Stops are placed behind the recent high / low and always moved to break even as soon as possible, usually when in profit by the same amount you risked. Never risk more than 3% of your account on any one trade. Candlestick formations are used to identify the underlying physiology of the market, usually with a reasonable accuracy. Below is an example of a normal falling and raising candlestick.

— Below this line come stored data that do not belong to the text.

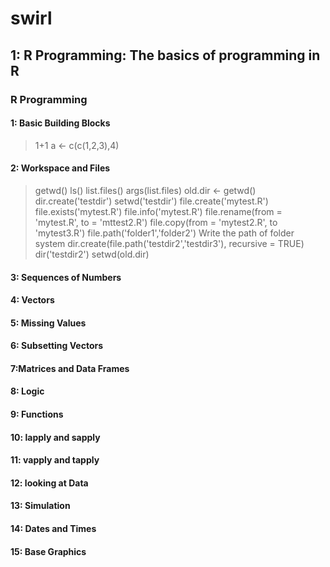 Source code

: # swirl

## 1: R Programming: The basics of programming in R
### R Programming
#### 1: Basic Building Blocks
> 1+1
> a <- c(c(1,2,3),4)
#### 2: Workspace and Files
> getwd()
> ls()
> list.files()
> args(list.files)
> old.dir <- getwd()
> dir.create('testdir')
> setwd('testdir')
> file.create('mytest.R')
> file.exists('mytest.R')
> file.info('mytest.R')
> file.rename(from = 'mytest.R', to = 'mttest2.R')
> file.copy(from = 'mytest2.R', to 'mytest3.R')
> file.path('folder1','folder2')
Write the path of folder system
> dir.create(file.path('testdir2','testdir3'), recursive = TRUE)
> dir('testdir2')
setwd(old.dir)
#### 3: Sequences of Numbers
#### 4: Vectors
#### 5: Missing Values
#### 6: Subsetting Vectors
#### 7:Matrices and Data Frames
#### 8: Logic
#### 9: Functions
#### 10: lapply and sapply
#### 11: vapply and tapply
#### 12: looking at Data
#### 13: Simulation
#### 14: Dates and Times
#### 15: Base Graphics


> 
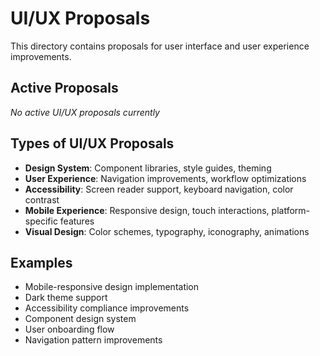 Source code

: # UI/UX Proposals

This directory contains proposals for user interface and user experience improvements.

## Active Proposals

*No active UI/UX proposals currently*

## Types of UI/UX Proposals

- **Design System**: Component libraries, style guides, theming
- **User Experience**: Navigation improvements, workflow optimizations
- **Accessibility**: Screen reader support, keyboard navigation, color contrast
- **Mobile Experience**: Responsive design, touch interactions, platform-specific features
- **Visual Design**: Color schemes, typography, iconography, animations

## Examples

- Mobile-responsive design implementation
- Dark theme support
- Accessibility compliance improvements
- Component design system
- User onboarding flow
- Navigation pattern improvements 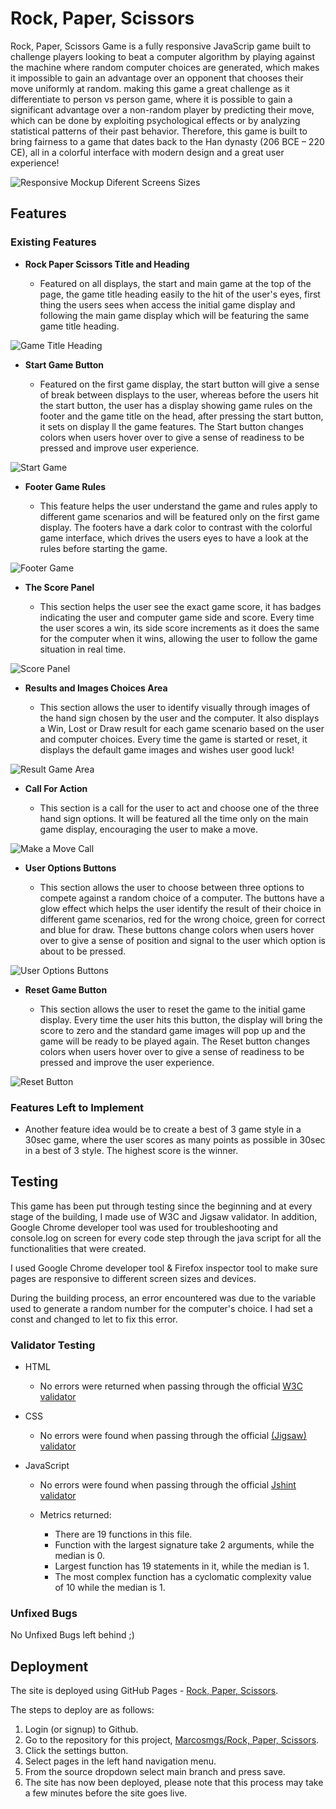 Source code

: # Rock, Paper, Scissors

Rock, Paper, Scissors Game is a fully responsive JavaScrip game built to challenge players looking to beat a computer algorithm by playing against the machine where random computer choices are generated, which makes it impossible to gain an advantage over an opponent that chooses their move uniformly at random. making this game a great challenge as it differentiate to person vs person game, where it is possible to gain a significant advantage over a non-random player by predicting their move, which can be done by exploiting psychological effects or by analyzing statistical patterns of their past behavior. Therefore, this game is built to bring fairness to a game that dates back to the Han dynasty (206 BCE – 220 CE), all in a colorful interface with modern design and a great user experience!

![Responsive Mockup Diferent Screens Sizes](media/mockup-screens-sizes.png)

## Features 

### Existing Features

- __Rock Paper Scissors Title and Heading__

  - Featured on all displays, the start and main game at the top of the page, the game title heading easily to the hit of the user's eyes, first thing the users sees when access the initial game display and following the main game display which will be featuring the same game title heading.

![Game Title Heading](media/header-title.png)

- __Start Game Button__

  - Featured on the first game display, the start button will give a sense of break between displays to the user, whereas before the users hit the start button, the user has a display showing game rules on the footer and the game title on the head, after pressing the start button, it sets on display ll the game features. The Start button changes colors when users hover over to give a sense of readiness to be pressed and improve user experience.

![Start Game](media/start-button.png)

- __Footer Game Rules__

  - This feature helps the user understand the game and rules apply to different game scenarios and will be featured only on the first game display. The footers have a dark color to contrast with the colorful game interface, which drives the users eyes to have a look at the rules before starting the game.

![Footer Game](media/footer-game-rules.png)

- __The Score Panel__

  - This section helps the user see the exact game score, it has badges indicating the user and computer game side and score. Every time the user scores a win, its side score increments as it does the same for the computer when it wins, allowing the user to follow the game situation in real time.

![Score Panel](media/score-panel.png)

- __Results and Images Choices Area__

  - This section allows the user to identify visually through images of the hand sign chosen by the user and the computer. It also displays a Win, Lost or Draw result for each game scenario based on the user and computer choices. Every time the game is started or reset, it displays the default game images and wishes user good luck!

![Result Game Area](media/result-iimages-area.png)

- __Call For Action__

  - This section is a call for the user to act and choose one of the three hand sign options. It will be featured all the time only on the main game display, encouraging the user to make a move.

![Make a Move Call](media/call-for-action.png)

- __User Options Buttons__

  - This section allows the user to choose between three options to compete against a random choice of a computer. The buttons have a glow effect which helps the user identify the result of their choice in different game scenarios, red for the wrong choice, green for correct and blue for draw. These buttons change colors when users hover over to give a sense of position and signal to the user which option is about to be pressed.

![User Options Buttons](media/user-options-buttons.png)

- __Reset Game Button__

  - This section allows the user to reset the game to the initial game display. Every time the user hits this button, the display will bring the score to zero and the standard game images will pop up and the game will be ready to be played again. The Reset button changes colors when users hover over to give a sense of readiness to be pressed and improve the user experience.

![Reset Button](media/reset-game-button.png)

### Features Left to Implement

- Another feature idea would be to create a best of 3 game style in a 30sec game, where the user scores as many points as possible in 30sec in a best of 3 style. The highest score is the winner.

## Testing 

This game has been put through testing since the beginning and at every stage of the building, I made use of W3C and Jigsaw validator. In addition, Google Chrome developer tool was used for troubleshooting and console.log on screen for every code step through the java script for all the functionalities that were created.

I used Google Chrome developer tool & Firefox inspector tool to make sure pages are responsive to different screen sizes and devices.

During the building process, an error encountered was due to the variable used to generate a random number for the computer's choice. I had set a const and changed to let to fix this error.


### Validator Testing 

- HTML
    - No errors were returned when passing through the official [W3C validator](https://validator.w3.org/nu/?doc=https%3A%2F%2Fmarcosmgs.github.io%2Frockpaperscissors%2F)

- CSS
    - No errors were found when passing through the official [(Jigsaw) validator](https://jigsaw.w3.org/css-validator/validator?uri=https%3A%2F%2Fmarcosmgs.github.io%2Frockpaperscissors%2F&profile=css3svg&usermedium=all&warning=1&vextwarning=&lang=en)

- JavaScript
    - No errors were found when passing through the official [Jshint validator](https://jshint.com/)
    
    - Metrics returned:
      - There are 19 functions in this file.
      - Function with the largest signature take 2 arguments, while the median is 0.
      - Largest function has 19 statements in it, while the median is 1.
      - The most complex function has a cyclomatic complexity value of 10 while the median is 1.


### Unfixed Bugs

No Unfixed Bugs left behind ;)

## Deployment

The site is deployed using GitHub Pages - [Rock, Paper, Scissors](https://marcosmgs.github.io/rockpaperscissors/).

The steps to deploy are as follows: 

1. Login (or signup) to Github.
2. Go to the repository for this project, [Marcosmgs/Rock, Paper, Scissors](https://github.com/Marcosmgs/rockpaperscissors).
3. Click the settings button.
4. Select pages in the left hand navigation menu.
5. From the source dropdown select main branch and press save.
6. The site has now been deployed, please note that this process may take a few minutes before the site goes live.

When a candlestick tries to make a new high/low but fails to close at those levels it gives some clues as to who is in charge, the bulls or the bears. There are literally hundreds of candle stick formations used by traders all over the world to profit from the markets. We are only going to focus 4 formations here in this system, these are the formations I found to be most profitable and occur regularly.


Doji's.

The Doji is generally a small candle indicating a period of indecision with not much movement, the open and close should be at the exact same price but it is acceptable within a pip or two.This small candle if seen after a good move is a strong reversal signal, with confirmation it is very reliable entry point. You will often see the Doji when trading the divergence system, usually when the stochastic is topping/bottoming out, a great confirmation that you are on the right side of the market.


Engulfing.

An engulfing candle is a strong change in momentum in the market often seen off of breaks of support/resistance. For a buy confirmation the first candle would be red followed by a green candle that completely engulfs the previous one. For a sell confirmation the firs candle would be green followed by a red candle that completely engulfs it.You will often see engulfing candles with the 4H breakout system on the break of the support/resistance line, this idicats good volume and momentum in the market.


Inside candle.

The inside candle formation is basically the complete opposite of the engulfing formation, the second candle is formed completely inside the body of the previous candle. This formation give us a heads up that the bears/bulls are loosing steam and the market may be thinking about a reversal. This formation often happens just before a strong move or breakout, be sure to have your eye out for this formation when trading the divergence system.



Pin formation.

The pin formation is one of my favorites, it shows huge emotion of the market indicating a sign of a reversal, in this case the bulls pushed the market high but failed to hold it so price returned back to around the open leaving a pin formation. The pin always points away from where price may be heading, the opposite is true for a bullish pin formation. You will often see these formations after a breakout on the 4H breakout system when the retrace takes place.


These formations take some getting used to in the beginning but with a little practice you will be seeing them everywhere.